The Baltic states need a layered network: long-range radar, passive sensors, electronic warfare, short-range counter-drone systems, medium- and long-range surface-to-air missiles, hardened command posts and reliable links to allied aircraft.
Identification remains crucial. A drone may be a deliberate attack, a reconnaissance platform, a civilian object or an aircraft diverted by electronic warfare. Destroying it too late risks damage; acting too quickly can create escalation or endanger civilian aviation.
NATO’s existing air-policing procedures place launch decisions with Combined Air Operations Centres. An air-defence posture requires those command chains to handle a wider range of threats and potentially delegate action more rapidly.
Russian military aircraft regularly operate between mainland Russia and Kaliningrad near NATO airspace, often without the practices expected in busy civilian corridors. Moscow also uses electronic warfare and ambiguous aerial activity to create uncertainty below the threshold of open conflict.
The revised mission may strengthen deterrence by making clear that incursions can be met with force. It may also invite probing designed to reveal radar coverage, reaction times and rules of engagement.
For that reason, the upgrade needs disciplined public communication. NATO must deter without suggesting that every unidentified contact will be destroyed. The operational standard should be credible defence based on threat assessment, not automatic escalation.

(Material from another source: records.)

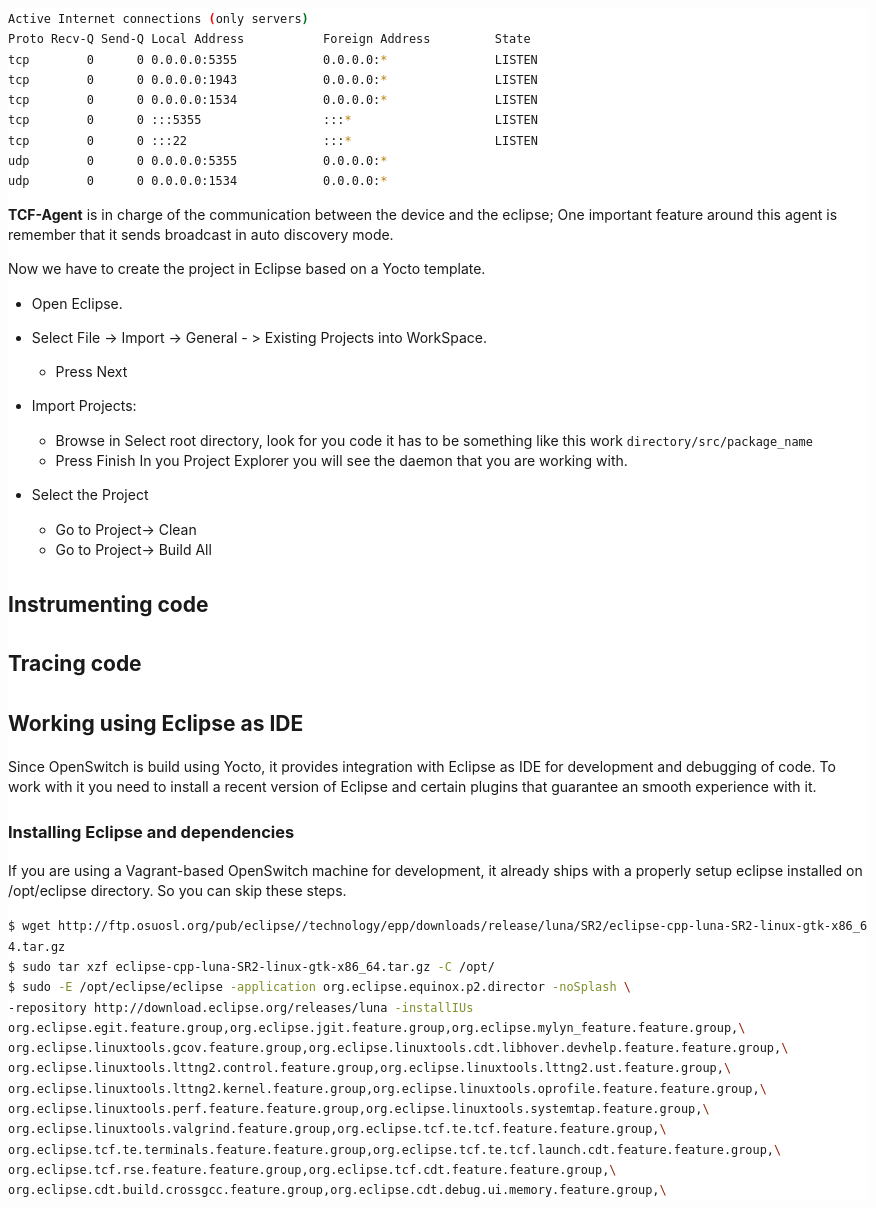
 ``` bash
Active Internet connections (only servers)
Proto Recv-Q Send-Q Local Address           Foreign Address         State
tcp        0      0 0.0.0.0:5355            0.0.0.0:*               LISTEN
tcp        0      0 0.0.0.0:1943            0.0.0.0:*               LISTEN
tcp        0      0 0.0.0.0:1534            0.0.0.0:*               LISTEN
tcp        0      0 :::5355                 :::*                    LISTEN
tcp        0      0 :::22                   :::*                    LISTEN
udp        0      0 0.0.0.0:5355            0.0.0.0:*
udp        0      0 0.0.0.0:1534            0.0.0.0:*
```

**TCF-Agent** is in charge of the communication between the device and the eclipse; One important feature around this agent is remember that it sends broadcast in auto discovery mode.

Now we have to create the project in Eclipse based on a Yocto template.

- Open Eclipse.
- Select File -> Import -> General - > Existing Projects into WorkSpace.
  - Press Next
- Import Projects:
  - Browse in Select root directory, look for you code it has to be something like this work `directory/src/package_name`
  - Press Finish
In you Project Explorer you will see the daemon that you are working with.

- Select the Project
  - Go to Project-> Clean
  - Go to Project-> Build All

## Instrumenting code

## Tracing code

## Working using Eclipse as IDE

Since OpenSwitch is build using Yocto, it provides integration with Eclipse as IDE for development and debugging of code. To work with it you need to install a recent version of Eclipse and certain plugins that guarantee an smooth experience with it.

### Installing Eclipse and dependencies

If you are using a Vagrant-based OpenSwitch machine for development, it already ships with a properly setup eclipse installed on /opt/eclipse directory. So you can skip these steps.

``` bash
$ wget http://ftp.osuosl.org/pub/eclipse//technology/epp/downloads/release/luna/SR2/eclipse-cpp-luna-SR2-linux-gtk-x86_64.tar.gz
$ sudo tar xzf eclipse-cpp-luna-SR2-linux-gtk-x86_64.tar.gz -C /opt/
$ sudo -E /opt/eclipse/eclipse -application org.eclipse.equinox.p2.director -noSplash \
-repository http://download.eclipse.org/releases/luna -installIUs
org.eclipse.egit.feature.group,org.eclipse.jgit.feature.group,org.eclipse.mylyn_feature.feature.group,\
org.eclipse.linuxtools.gcov.feature.group,org.eclipse.linuxtools.cdt.libhover.devhelp.feature.feature.group,\
org.eclipse.linuxtools.lttng2.control.feature.group,org.eclipse.linuxtools.lttng2.ust.feature.group,\
org.eclipse.linuxtools.lttng2.kernel.feature.group,org.eclipse.linuxtools.oprofile.feature.feature.group,\
org.eclipse.linuxtools.perf.feature.feature.group,org.eclipse.linuxtools.systemtap.feature.group,\
org.eclipse.linuxtools.valgrind.feature.group,org.eclipse.tcf.te.tcf.feature.feature.group,\
org.eclipse.tcf.te.terminals.feature.feature.group,org.eclipse.tcf.te.tcf.launch.cdt.feature.feature.group,\
org.eclipse.tcf.rse.feature.feature.group,org.eclipse.tcf.cdt.feature.feature.group,\
org.eclipse.cdt.build.crossgcc.feature.group,org.eclipse.cdt.debug.ui.memory.feature.group,\
```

The Baltic change reflects a wider shift along the eastern flank. Poland and Romania repeatedly activate aircraft during major Russian attacks on Ukraine, while drone incidents have forced NATO governments to reconsider the boundary between policing, vigilance and integrated air defence.
The new mandate is therefore more than a regional adjustment. It recognises that peacetime interception procedures are insufficient in an environment where drones and missiles can cross borders quickly and attribution may be contested.
The measure will be meaningful if it is matched by more sensors, ground-based systems, trained crews and sustainable rotations. Broader authority can close a legal and command gap. Only deployed capability can close the air-defence gap itself.